### What is expected
Each record below must be returned exactly, with no line left out.

### Input data
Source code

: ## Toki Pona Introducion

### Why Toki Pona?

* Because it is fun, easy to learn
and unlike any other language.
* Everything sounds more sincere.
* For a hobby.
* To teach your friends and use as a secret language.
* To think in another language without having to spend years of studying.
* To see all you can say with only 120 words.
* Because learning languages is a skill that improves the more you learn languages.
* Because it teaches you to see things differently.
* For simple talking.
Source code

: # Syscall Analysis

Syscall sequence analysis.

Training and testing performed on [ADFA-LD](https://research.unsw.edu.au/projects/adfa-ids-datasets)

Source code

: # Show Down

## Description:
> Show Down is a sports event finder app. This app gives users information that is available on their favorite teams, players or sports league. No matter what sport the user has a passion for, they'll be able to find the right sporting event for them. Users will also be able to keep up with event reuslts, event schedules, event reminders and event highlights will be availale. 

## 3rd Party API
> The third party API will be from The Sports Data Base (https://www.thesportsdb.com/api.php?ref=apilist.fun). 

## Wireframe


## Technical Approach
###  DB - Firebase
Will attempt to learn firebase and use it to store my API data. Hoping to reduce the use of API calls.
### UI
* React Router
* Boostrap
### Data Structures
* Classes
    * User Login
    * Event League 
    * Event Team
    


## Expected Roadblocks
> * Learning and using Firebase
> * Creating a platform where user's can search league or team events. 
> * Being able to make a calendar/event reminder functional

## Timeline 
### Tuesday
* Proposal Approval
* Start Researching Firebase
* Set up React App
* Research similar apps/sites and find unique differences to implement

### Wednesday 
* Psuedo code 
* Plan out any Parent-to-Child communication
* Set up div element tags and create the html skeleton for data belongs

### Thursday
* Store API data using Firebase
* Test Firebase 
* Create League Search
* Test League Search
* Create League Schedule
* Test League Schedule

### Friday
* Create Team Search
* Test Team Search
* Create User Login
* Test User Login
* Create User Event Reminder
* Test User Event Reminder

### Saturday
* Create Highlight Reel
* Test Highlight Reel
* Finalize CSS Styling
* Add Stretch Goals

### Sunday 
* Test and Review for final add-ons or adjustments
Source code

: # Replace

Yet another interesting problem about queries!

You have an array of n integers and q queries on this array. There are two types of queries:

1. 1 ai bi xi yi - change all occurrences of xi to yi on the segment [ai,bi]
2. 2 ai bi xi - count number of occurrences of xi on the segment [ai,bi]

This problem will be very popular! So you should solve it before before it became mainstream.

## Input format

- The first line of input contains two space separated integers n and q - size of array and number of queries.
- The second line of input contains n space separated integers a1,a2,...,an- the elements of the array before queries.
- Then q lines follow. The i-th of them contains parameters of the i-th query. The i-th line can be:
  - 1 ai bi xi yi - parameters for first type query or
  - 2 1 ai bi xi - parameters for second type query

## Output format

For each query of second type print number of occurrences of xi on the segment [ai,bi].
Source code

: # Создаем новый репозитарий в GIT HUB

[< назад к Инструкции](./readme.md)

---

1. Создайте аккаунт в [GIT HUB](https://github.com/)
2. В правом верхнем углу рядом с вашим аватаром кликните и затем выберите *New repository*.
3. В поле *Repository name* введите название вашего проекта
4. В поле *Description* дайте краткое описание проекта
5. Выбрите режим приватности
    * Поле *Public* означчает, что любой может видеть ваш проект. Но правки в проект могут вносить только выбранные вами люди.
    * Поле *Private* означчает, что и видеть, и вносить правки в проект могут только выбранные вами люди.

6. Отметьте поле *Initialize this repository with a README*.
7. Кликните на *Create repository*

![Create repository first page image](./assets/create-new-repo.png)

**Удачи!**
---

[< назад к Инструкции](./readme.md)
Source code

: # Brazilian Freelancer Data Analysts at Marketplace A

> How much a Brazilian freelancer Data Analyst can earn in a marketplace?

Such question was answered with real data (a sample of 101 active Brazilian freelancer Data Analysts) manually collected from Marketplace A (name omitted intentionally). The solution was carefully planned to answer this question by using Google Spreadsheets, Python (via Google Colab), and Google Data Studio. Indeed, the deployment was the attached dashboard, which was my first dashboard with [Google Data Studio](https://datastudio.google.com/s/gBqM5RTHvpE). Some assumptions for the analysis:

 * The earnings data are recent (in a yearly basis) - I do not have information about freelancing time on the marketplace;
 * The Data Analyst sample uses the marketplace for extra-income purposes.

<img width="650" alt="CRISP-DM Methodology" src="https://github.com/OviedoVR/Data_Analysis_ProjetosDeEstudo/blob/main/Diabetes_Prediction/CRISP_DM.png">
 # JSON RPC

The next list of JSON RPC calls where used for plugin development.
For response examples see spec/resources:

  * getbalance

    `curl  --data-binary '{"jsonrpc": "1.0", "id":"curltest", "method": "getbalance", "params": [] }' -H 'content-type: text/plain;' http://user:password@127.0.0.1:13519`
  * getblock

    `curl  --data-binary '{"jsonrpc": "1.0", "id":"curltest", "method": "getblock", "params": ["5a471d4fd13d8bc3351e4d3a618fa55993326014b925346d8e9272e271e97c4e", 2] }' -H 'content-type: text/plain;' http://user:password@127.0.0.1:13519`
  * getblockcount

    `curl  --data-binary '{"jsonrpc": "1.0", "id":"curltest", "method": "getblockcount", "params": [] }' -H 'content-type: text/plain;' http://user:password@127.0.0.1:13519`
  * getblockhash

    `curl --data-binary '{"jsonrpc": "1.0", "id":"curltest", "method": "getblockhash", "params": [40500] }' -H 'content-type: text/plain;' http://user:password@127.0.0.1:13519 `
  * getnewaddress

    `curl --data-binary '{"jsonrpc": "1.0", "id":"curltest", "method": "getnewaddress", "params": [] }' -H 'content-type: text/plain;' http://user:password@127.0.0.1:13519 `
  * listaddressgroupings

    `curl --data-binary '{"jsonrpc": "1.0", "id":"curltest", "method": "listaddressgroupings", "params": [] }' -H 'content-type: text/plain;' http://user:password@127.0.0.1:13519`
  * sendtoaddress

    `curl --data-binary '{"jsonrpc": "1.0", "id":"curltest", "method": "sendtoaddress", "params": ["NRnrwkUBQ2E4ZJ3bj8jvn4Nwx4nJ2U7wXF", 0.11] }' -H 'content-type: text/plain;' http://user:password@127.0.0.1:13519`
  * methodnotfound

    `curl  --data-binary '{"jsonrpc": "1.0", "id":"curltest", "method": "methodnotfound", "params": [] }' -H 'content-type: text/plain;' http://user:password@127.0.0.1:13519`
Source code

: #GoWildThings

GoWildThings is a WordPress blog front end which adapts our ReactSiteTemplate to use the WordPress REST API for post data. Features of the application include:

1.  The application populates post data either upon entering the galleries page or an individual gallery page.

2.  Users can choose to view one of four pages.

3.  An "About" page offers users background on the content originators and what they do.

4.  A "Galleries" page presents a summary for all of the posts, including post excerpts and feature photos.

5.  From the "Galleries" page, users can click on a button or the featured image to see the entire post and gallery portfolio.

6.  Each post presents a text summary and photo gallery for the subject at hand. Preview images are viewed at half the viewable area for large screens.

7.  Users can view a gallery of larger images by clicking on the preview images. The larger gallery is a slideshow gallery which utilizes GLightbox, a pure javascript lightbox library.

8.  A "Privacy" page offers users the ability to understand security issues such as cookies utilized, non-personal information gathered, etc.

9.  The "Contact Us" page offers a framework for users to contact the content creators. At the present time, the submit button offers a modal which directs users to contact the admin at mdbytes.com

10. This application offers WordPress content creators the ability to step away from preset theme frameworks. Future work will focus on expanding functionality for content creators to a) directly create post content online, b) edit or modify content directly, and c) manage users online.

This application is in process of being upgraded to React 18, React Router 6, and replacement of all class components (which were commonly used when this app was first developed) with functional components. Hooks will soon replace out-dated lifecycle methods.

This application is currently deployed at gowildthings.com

### Response to this exercise
Source code

: ## Toki Pona Introducion

### Why Toki Pona?

* Because it is fun, easy to learn
and unlike any other language.
* Everything sounds more sincere.
* For a hobby.
* To teach your friends and use as a secret language.
* To think in another language without having to spend years of studying.
* To see all you can say with only 120 words.
* Because learning languages is a skill that improves the more you learn languages.
* Because it teaches you to see things differently.
* For simple talking.
Source code

: # Syscall Analysis

Syscall sequence analysis.

Training and testing performed on [ADFA-LD](https://research.unsw.edu.au/projects/adfa-ids-datasets)

Source code

: # Show Down

## Description:
> Show Down is a sports event finder app. This app gives users information that is available on their favorite teams, players or sports league. No matter what sport the user has a passion for, they'll be able to find the right sporting event for them. Users will also be able to keep up with event reuslts, event schedules, event reminders and event highlights will be availale. 

## 3rd Party API
> The third party API will be from The Sports Data Base (https://www.thesportsdb.com/api.php?ref=apilist.fun). 

## Wireframe


## Technical Approach
###  DB - Firebase
Will attempt to learn firebase and use it to store my API data. Hoping to reduce the use of API calls.
### UI
* React Router
* Boostrap
### Data Structures
* Classes
    * User Login
    * Event League 
    * Event Team
    


## Expected Roadblocks
> * Learning and using Firebase
> * Creating a platform where user's can search league or team events. 
> * Being able to make a calendar/event reminder functional

## Timeline 
### Tuesday
* Proposal Approval
* Start Researching Firebase
* Set up React App
* Research similar apps/sites and find unique differences to implement

### Wednesday 
* Psuedo code 
* Plan out any Parent-to-Child communication
* Set up div element tags and create the html skeleton for data belongs

### Thursday
* Store API data using Firebase
* Test Firebase 
* Create League Search
* Test League Search
* Create League Schedule
* Test League Schedule

### Friday
* Create Team Search
* Test Team Search
* Create User Login
* Test User Login
* Create User Event Reminder
* Test User Event Reminder

### Saturday
* Create Highlight Reel
* Test Highlight Reel
* Finalize CSS Styling
* Add Stretch Goals

### Sunday 
* Test and Review for final add-ons or adjustments
Source code

: # Replace

Yet another interesting problem about queries!

You have an array of n integers and q queries on this array. There are two types of queries:

1. 1 ai bi xi yi - change all occurrences of xi to yi on the segment [ai,bi]
2. 2 ai bi xi - count number of occurrences of xi on the segment [ai,bi]

This problem will be very popular! So you should solve it before before it became mainstream.

## Input format

- The first line of input contains two space separated integers n and q - size of array and number of queries.
- The second line of input contains n space separated integers a1,a2,...,an- the elements of the array before queries.
- Then q lines follow. The i-th of them contains parameters of the i-th query. The i-th line can be:
  - 1 ai bi xi yi - parameters for first type query or
  - 2 1 ai bi xi - parameters for second type query

## Output format

For each query of second type print number of occurrences of xi on the segment [ai,bi].
Source code

: # Создаем новый репозитарий в GIT HUB

[< назад к Инструкции](./readme.md)

---

1. Создайте аккаунт в [GIT HUB](https://github.com/)
2. В правом верхнем углу рядом с вашим аватаром кликните и затем выберите *New repository*.
3. В поле *Repository name* введите название вашего проекта
4. В поле *Description* дайте краткое описание проекта
5. Выбрите режим приватности
    * Поле *Public* означчает, что любой может видеть ваш проект. Но правки в проект могут вносить только выбранные вами люди.
    * Поле *Private* означчает, что и видеть, и вносить правки в проект могут только выбранные вами люди.

6. Отметьте поле *Initialize this repository with a README*.
7. Кликните на *Create repository*

![Create repository first page image](./assets/create-new-repo.png)

**Удачи!**
---

[< назад к Инструкции](./readme.md)
Source code

: # Brazilian Freelancer Data Analysts at Marketplace A

> How much a Brazilian freelancer Data Analyst can earn in a marketplace?

Such question was answered with real data (a sample of 101 active Brazilian freelancer Data Analysts) manually collected from Marketplace A (name omitted intentionally). The solution was carefully planned to answer this question by using Google Spreadsheets, Python (via Google Colab), and Google Data Studio. Indeed, the deployment was the attached dashboard, which was my first dashboard with [Google Data Studio](https://datastudio.google.com/s/gBqM5RTHvpE). Some assumptions for the analysis:

 * The earnings data are recent (in a yearly basis) - I do not have information about freelancing time on the marketplace;
 * The Data Analyst sample uses the marketplace for extra-income purposes.

<img width="650" alt="CRISP-DM Methodology" src="https://github.com/OviedoVR/Data_Analysis_ProjetosDeEstudo/blob/main/Diabetes_Prediction/CRISP_DM.png">
 # JSON RPC

The next list of JSON RPC calls where used for plugin development.
For response examples see spec/resources:

  * getbalance

    `curl  --data-binary '{"jsonrpc": "1.0", "id":"curltest", "method": "getbalance", "params": [] }' -H 'content-type: text/plain;' http://user:password@127.0.0.1:13519`
  * getblock

    `curl  --data-binary '{"jsonrpc": "1.0", "id":"curltest", "method": "getblock", "params": ["5a471d4fd13d8bc3351e4d3a618fa55993326014b925346d8e9272e271e97c4e", 2] }' -H 'content-type: text/plain;' http://user:password@127.0.0.1:13519`
  * getblockcount

    `curl  --data-binary '{"jsonrpc": "1.0", "id":"curltest", "method": "getblockcount", "params": [] }' -H 'content-type: text/plain;' http://user:password@127.0.0.1:13519`
  * getblockhash

    `curl --data-binary '{"jsonrpc": "1.0", "id":"curltest", "method": "getblockhash", "params": [40500] }' -H 'content-type: text/plain;' http://user:password@127.0.0.1:13519 `
  * getnewaddress

    `curl --data-binary '{"jsonrpc": "1.0", "id":"curltest", "method": "getnewaddress", "params": [] }' -H 'content-type: text/plain;' http://user:password@127.0.0.1:13519 `
  * listaddressgroupings

    `curl --data-binary '{"jsonrpc": "1.0", "id":"curltest", "method": "listaddressgroupings", "params": [] }' -H 'content-type: text/plain;' http://user:password@127.0.0.1:13519`
  * sendtoaddress

    `curl --data-binary '{"jsonrpc": "1.0", "id":"curltest", "method": "sendtoaddress", "params": ["NRnrwkUBQ2E4ZJ3bj8jvn4Nwx4nJ2U7wXF", 0.11] }' -H 'content-type: text/plain;' http://user:password@127.0.0.1:13519`
  * methodnotfound

    `curl  --data-binary '{"jsonrpc": "1.0", "id":"curltest", "method": "methodnotfound", "params": [] }' -H 'content-type: text/plain;' http://user:password@127.0.0.1:13519`
Source code

: #GoWildThings

GoWildThings is a WordPress blog front end which adapts our ReactSiteTemplate to use the WordPress REST API for post data. Features of the application include:

1.  The application populates post data either upon entering the galleries page or an individual gallery page.

2.  Users can choose to view one of four pages.

3.  An "About" page offers users background on the content originators and what they do.

4.  A "Galleries" page presents a summary for all of the posts, including post excerpts and feature photos.

5.  From the "Galleries" page, users can click on a button or the featured image to see the entire post and gallery portfolio.

6.  Each post presents a text summary and photo gallery for the subject at hand. Preview images are viewed at half the viewable area for large screens.

7.  Users can view a gallery of larger images by clicking on the preview images. The larger gallery is a slideshow gallery which utilizes GLightbox, a pure javascript lightbox library.

8.  A "Privacy" page offers users the ability to understand security issues such as cookies utilized, non-personal information gathered, etc.

9.  The "Contact Us" page offers a framework for users to contact the content creators. At the present time, the submit button offers a modal which directs users to contact the admin at mdbytes.com

10. This application offers WordPress content creators the ability to step away from preset theme frameworks. Future work will focus on expanding functionality for content creators to a) directly create post content online, b) edit or modify content directly, and c) manage users online.

This application is in process of being upgraded to React 18, React Router 6, and replacement of all class components (which were commonly used when this app was first developed) with functional components. Hooks will soon replace out-dated lifecycle methods.

This application is currently deployed at gowildthings.com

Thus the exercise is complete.